これ等の法律では、いずれも労働者の保護と差別待遇を禁止していますが、現実にはこれらの法律に準拠して雇用された労働者(非正規雇用労働者)は正規労働者(正社員)と比して2分の1から3分の1の年収の酷い差別待遇を受けています。労働者の保護を謳っているこれらの法令により、多くの人が低賃金で苦しめられています。
 少子化対策の優先課題はこの不条理な非正規雇用労働者に対する差別待遇の人たちの年収を、結婚出来るレベルを引き上げることが急務であると言えます。そしてこの人たちに対する差別待遇を解消する主たる責務は、雇い主である企業・自治体・官庁などの組織体にあり、次の責務は不条理な差別待遇の改善を支援し監視する立場の政府特に厚生労働省と、結婚もできない低賃金を引き上げ労働の公平性を保ち労働者を保護する役目の労働組合とその上部組織の労働団体にあると思います。

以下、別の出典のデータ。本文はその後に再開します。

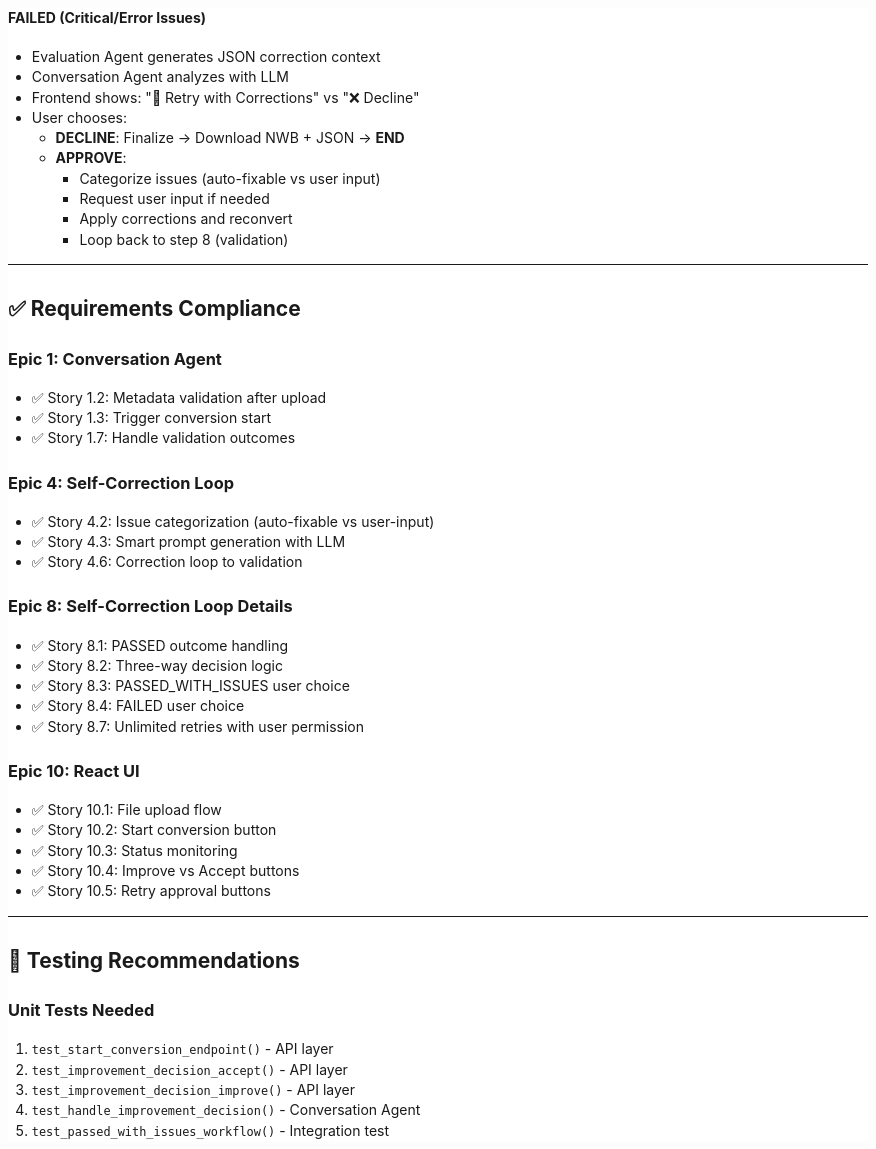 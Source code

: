 #### FAILED (Critical/Error Issues)
- Evaluation Agent generates JSON correction context
- Conversation Agent analyzes with LLM
- Frontend shows: "🔄 Retry with Corrections" vs "❌ Decline"
- User chooses:
  - **DECLINE**: Finalize → Download NWB + JSON → **END**
  - **APPROVE**:
    - Categorize issues (auto-fixable vs user input)
    - Request user input if needed
    - Apply corrections and reconvert
    - Loop back to step 8 (validation)

---

## ✅ Requirements Compliance

### Epic 1: Conversation Agent
- ✅ Story 1.2: Metadata validation after upload
- ✅ Story 1.3: Trigger conversion start
- ✅ Story 1.7: Handle validation outcomes

### Epic 4: Self-Correction Loop
- ✅ Story 4.2: Issue categorization (auto-fixable vs user-input)
- ✅ Story 4.3: Smart prompt generation with LLM
- ✅ Story 4.6: Correction loop to validation

### Epic 8: Self-Correction Loop Details
- ✅ Story 8.1: PASSED outcome handling
- ✅ Story 8.2: Three-way decision logic
- ✅ Story 8.3: PASSED_WITH_ISSUES user choice
- ✅ Story 8.4: FAILED user choice
- ✅ Story 8.7: Unlimited retries with user permission

### Epic 10: React UI
- ✅ Story 10.1: File upload flow
- ✅ Story 10.2: Start conversion button
- ✅ Story 10.3: Status monitoring
- ✅ Story 10.4: Improve vs Accept buttons
- ✅ Story 10.5: Retry approval buttons

---

## 🧪 Testing Recommendations

### Unit Tests Needed
1. `test_start_conversion_endpoint()` - API layer
2. `test_improvement_decision_accept()` - API layer
3. `test_improvement_decision_improve()` - API layer
4. `test_handle_improvement_decision()` - Conversation Agent
5. `test_passed_with_issues_workflow()` - Integration test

 多くの日本の労働組合は正社員だけで構成され、非正規雇用労働者を自己の組織から排除して保護しようとしていません。労働組合は自己保身を図り、非正規雇用労働者を受け入れないことにより、会社や地方公共団体などの賃金を支払う側におもねって、非正規雇用労働者への差別待遇を認めているのです。日本には労働組合とその上部団体から排除された非正規雇用労働者を守る団体や組織がどこにも存在していません。そのため、雇う側は平然と非正規雇用労働者を酷い低賃金で酷使することができているのです。労働組合のこの姿勢が低賃金による日本の貧困化をもたらしています。労働組合の非正規雇用者に対する責任は大きいと思います。
 その上、この不条理な差別を本質的に制度として無くすべき責務は、国民を平等に処遇にして不当な事柄を無くすために高給を得ている与野党の政治家・国会議員にあると思います。差別待遇により貧困に陥っているこの人たちを救済して少子化などを防ぐ責務を放棄している政治家・国会議員の不作為の罪は免れ得ないと思います。